Your job is to copy all the entries precisely as they stand.

Collected data:
--*--

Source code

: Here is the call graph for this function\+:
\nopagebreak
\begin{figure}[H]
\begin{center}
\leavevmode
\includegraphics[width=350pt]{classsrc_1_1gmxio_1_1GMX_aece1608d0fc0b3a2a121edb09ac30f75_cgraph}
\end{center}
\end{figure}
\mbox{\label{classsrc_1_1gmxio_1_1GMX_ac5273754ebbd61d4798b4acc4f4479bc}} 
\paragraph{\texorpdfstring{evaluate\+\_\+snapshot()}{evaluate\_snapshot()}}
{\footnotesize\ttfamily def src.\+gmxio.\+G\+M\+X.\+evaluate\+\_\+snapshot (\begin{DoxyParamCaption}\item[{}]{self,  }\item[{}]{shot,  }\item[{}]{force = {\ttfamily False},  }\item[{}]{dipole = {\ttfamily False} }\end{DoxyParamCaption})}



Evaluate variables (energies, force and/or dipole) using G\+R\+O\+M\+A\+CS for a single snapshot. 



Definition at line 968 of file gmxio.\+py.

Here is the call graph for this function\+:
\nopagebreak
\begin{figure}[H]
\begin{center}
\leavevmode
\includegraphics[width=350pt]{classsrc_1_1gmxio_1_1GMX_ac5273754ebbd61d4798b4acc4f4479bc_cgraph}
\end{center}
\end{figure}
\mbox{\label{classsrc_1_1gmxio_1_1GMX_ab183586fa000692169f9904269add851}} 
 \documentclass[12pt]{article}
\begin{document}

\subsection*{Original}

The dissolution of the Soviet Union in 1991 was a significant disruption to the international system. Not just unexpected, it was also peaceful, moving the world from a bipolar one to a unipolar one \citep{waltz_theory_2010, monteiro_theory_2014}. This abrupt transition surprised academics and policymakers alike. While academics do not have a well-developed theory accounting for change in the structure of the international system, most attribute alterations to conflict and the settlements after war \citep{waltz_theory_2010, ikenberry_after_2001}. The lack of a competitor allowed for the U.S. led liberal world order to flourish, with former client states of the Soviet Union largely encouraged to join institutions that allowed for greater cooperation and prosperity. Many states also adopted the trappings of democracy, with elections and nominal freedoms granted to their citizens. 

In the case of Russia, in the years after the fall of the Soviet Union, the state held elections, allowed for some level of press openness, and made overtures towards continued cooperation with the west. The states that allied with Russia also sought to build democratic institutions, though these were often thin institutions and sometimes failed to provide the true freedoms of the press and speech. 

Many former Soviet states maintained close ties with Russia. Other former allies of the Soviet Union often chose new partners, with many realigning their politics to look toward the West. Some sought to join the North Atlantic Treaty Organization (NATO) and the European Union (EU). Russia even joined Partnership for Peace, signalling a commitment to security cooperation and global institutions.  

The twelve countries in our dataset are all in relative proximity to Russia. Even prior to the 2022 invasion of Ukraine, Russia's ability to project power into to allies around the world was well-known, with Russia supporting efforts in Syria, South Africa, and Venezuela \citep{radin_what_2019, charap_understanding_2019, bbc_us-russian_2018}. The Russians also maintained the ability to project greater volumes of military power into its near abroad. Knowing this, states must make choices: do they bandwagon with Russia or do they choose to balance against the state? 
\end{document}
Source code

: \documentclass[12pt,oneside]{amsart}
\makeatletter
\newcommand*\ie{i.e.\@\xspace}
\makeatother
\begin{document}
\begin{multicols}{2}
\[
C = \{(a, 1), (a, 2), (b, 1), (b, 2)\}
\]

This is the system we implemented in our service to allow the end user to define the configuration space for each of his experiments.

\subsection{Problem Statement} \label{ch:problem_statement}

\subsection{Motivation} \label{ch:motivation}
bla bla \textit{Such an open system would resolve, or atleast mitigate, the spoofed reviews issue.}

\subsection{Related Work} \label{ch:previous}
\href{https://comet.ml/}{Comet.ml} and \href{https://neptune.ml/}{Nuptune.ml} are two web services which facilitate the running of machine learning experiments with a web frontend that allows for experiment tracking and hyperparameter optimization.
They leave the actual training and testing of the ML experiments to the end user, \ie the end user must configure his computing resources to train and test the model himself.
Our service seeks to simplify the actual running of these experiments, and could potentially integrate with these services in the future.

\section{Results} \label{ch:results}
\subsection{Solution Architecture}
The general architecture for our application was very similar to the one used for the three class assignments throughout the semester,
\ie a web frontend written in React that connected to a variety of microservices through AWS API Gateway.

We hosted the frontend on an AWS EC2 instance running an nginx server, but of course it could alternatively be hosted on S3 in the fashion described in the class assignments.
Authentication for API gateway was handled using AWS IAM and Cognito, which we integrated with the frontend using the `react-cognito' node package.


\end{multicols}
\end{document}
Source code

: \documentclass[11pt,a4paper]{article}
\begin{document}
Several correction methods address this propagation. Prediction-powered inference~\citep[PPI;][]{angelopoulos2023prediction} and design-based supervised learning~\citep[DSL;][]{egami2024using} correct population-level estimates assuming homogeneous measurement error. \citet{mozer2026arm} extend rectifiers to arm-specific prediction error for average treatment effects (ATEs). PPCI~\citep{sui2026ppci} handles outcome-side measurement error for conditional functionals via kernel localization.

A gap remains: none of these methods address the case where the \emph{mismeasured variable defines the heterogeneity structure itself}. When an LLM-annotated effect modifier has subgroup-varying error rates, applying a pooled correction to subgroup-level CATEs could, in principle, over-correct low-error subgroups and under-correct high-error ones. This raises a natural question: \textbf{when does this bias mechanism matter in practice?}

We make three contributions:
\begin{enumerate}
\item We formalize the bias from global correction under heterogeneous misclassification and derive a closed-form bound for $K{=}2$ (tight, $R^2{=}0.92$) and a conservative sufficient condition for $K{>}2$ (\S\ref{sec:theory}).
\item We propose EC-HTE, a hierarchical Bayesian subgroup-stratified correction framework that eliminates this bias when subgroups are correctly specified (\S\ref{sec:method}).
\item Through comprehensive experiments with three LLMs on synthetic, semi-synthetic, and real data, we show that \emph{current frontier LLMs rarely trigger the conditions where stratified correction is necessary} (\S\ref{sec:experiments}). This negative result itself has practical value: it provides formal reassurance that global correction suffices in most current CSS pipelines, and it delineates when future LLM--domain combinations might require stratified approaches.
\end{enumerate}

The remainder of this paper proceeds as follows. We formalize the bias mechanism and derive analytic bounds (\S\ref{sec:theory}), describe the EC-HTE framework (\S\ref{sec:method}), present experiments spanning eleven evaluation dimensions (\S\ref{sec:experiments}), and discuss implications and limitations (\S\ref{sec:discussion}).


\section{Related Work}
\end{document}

--*--

■ **Answer space**
Source code

: Here is the call graph for this function\+:
\nopagebreak
\begin{figure}[H]
\begin{center}
\leavevmode
\includegraphics[width=350pt]{classsrc_1_1gmxio_1_1GMX_aece1608d0fc0b3a2a121edb09ac30f75_cgraph}
\end{center}
\end{figure}
\mbox{\label{classsrc_1_1gmxio_1_1GMX_ac5273754ebbd61d4798b4acc4f4479bc}} 
\paragraph{\texorpdfstring{evaluate\+\_\+snapshot()}{evaluate\_snapshot()}}
{\footnotesize\ttfamily def src.\+gmxio.\+G\+M\+X.\+evaluate\+\_\+snapshot (\begin{DoxyParamCaption}\item[{}]{self,  }\item[{}]{shot,  }\item[{}]{force = {\ttfamily False},  }\item[{}]{dipole = {\ttfamily False} }\end{DoxyParamCaption})}



Evaluate variables (energies, force and/or dipole) using G\+R\+O\+M\+A\+CS for a single snapshot. 



Definition at line 968 of file gmxio.\+py.

Here is the call graph for this function\+:
\nopagebreak
\begin{figure}[H]
\begin{center}
\leavevmode
\includegraphics[width=350pt]{classsrc_1_1gmxio_1_1GMX_ac5273754ebbd61d4798b4acc4f4479bc_cgraph}
\end{center}
\end{figure}
\mbox{\label{classsrc_1_1gmxio_1_1GMX_ab183586fa000692169f9904269add851}} 
 \documentclass[12pt]{article}
\begin{document}

\subsection*{Original}

The dissolution of the Soviet Union in 1991 was a significant disruption to the international system. Not just unexpected, it was also peaceful, moving the world from a bipolar one to a unipolar one \citep{waltz_theory_2010, monteiro_theory_2014}. This abrupt transition surprised academics and policymakers alike. While academics do not have a well-developed theory accounting for change in the structure of the international system, most attribute alterations to conflict and the settlements after war \citep{waltz_theory_2010, ikenberry_after_2001}. The lack of a competitor allowed for the U.S. led liberal world order to flourish, with former client states of the Soviet Union largely encouraged to join institutions that allowed for greater cooperation and prosperity. Many states also adopted the trappings of democracy, with elections and nominal freedoms granted to their citizens. 

In the case of Russia, in the years after the fall of the Soviet Union, the state held elections, allowed for some level of press openness, and made overtures towards continued cooperation with the west. The states that allied with Russia also sought to build democratic institutions, though these were often thin institutions and sometimes failed to provide the true freedoms of the press and speech. 

Many former Soviet states maintained close ties with Russia. Other former allies of the Soviet Union often chose new partners, with many realigning their politics to look toward the West. Some sought to join the North Atlantic Treaty Organization (NATO) and the European Union (EU). Russia even joined Partnership for Peace, signalling a commitment to security cooperation and global institutions.  

The twelve countries in our dataset are all in relative proximity to Russia. Even prior to the 2022 invasion of Ukraine, Russia's ability to project power into to allies around the world was well-known, with Russia supporting efforts in Syria, South Africa, and Venezuela \citep{radin_what_2019, charap_understanding_2019, bbc_us-russian_2018}. The Russians also maintained the ability to project greater volumes of military power into its near abroad. Knowing this, states must make choices: do they bandwagon with Russia or do they choose to balance against the state? 
\end{document}
Source code

: \documentclass[12pt,oneside]{amsart}
\makeatletter
\newcommand*\ie{i.e.\@\xspace}
\makeatother
\begin{document}
\begin{multicols}{2}
\[
C = \{(a, 1), (a, 2), (b, 1), (b, 2)\}
\]

This is the system we implemented in our service to allow the end user to define the configuration space for each of his experiments.

\subsection{Problem Statement} \label{ch:problem_statement}

\subsection{Motivation} \label{ch:motivation}
bla bla \textit{Such an open system would resolve, or atleast mitigate, the spoofed reviews issue.}

\subsection{Related Work} \label{ch:previous}
\href{https://comet.ml/}{Comet.ml} and \href{https://neptune.ml/}{Nuptune.ml} are two web services which facilitate the running of machine learning experiments with a web frontend that allows for experiment tracking and hyperparameter optimization.
They leave the actual training and testing of the ML experiments to the end user, \ie the end user must configure his computing resources to train and test the model himself.
Our service seeks to simplify the actual running of these experiments, and could potentially integrate with these services in the future.

\section{Results} \label{ch:results}
\subsection{Solution Architecture}
The general architecture for our application was very similar to the one used for the three class assignments throughout the semester,
\ie a web frontend written in React that connected to a variety of microservices through AWS API Gateway.

We hosted the frontend on an AWS EC2 instance running an nginx server, but of course it could alternatively be hosted on S3 in the fashion described in the class assignments.
Authentication for API gateway was handled using AWS IAM and Cognito, which we integrated with the frontend using the `react-cognito' node package.


\end{multicols}
\end{document}
Source code

: \documentclass[11pt,a4paper]{article}
\begin{document}
Several correction methods address this propagation. Prediction-powered inference~\citep[PPI;][]{angelopoulos2023prediction} and design-based supervised learning~\citep[DSL;][]{egami2024using} correct population-level estimates assuming homogeneous measurement error. \citet{mozer2026arm} extend rectifiers to arm-specific prediction error for average treatment effects (ATEs). PPCI~\citep{sui2026ppci} handles outcome-side measurement error for conditional functionals via kernel localization.

A gap remains: none of these methods address the case where the \emph{mismeasured variable defines the heterogeneity structure itself}. When an LLM-annotated effect modifier has subgroup-varying error rates, applying a pooled correction to subgroup-level CATEs could, in principle, over-correct low-error subgroups and under-correct high-error ones. This raises a natural question: \textbf{when does this bias mechanism matter in practice?}

We make three contributions:
\begin{enumerate}
\item We formalize the bias from global correction under heterogeneous misclassification and derive a closed-form bound for $K{=}2$ (tight, $R^2{=}0.92$) and a conservative sufficient condition for $K{>}2$ (\S\ref{sec:theory}).
\item We propose EC-HTE, a hierarchical Bayesian subgroup-stratified correction framework that eliminates this bias when subgroups are correctly specified (\S\ref{sec:method}).
\item Through comprehensive experiments with three LLMs on synthetic, semi-synthetic, and real data, we show that \emph{current frontier LLMs rarely trigger the conditions where stratified correction is necessary} (\S\ref{sec:experiments}). This negative result itself has practical value: it provides formal reassurance that global correction suffices in most current CSS pipelines, and it delineates when future LLM--domain combinations might require stratified approaches.
\end{enumerate}

The remainder of this paper proceeds as follows. We formalize the bias mechanism and derive analytic bounds (\S\ref{sec:theory}), describe the EC-HTE framework (\S\ref{sec:method}), present experiments spanning eleven evaluation dimensions (\S\ref{sec:experiments}), and discuss implications and limitations (\S\ref{sec:discussion}).


\section{Related Work}
\end{document}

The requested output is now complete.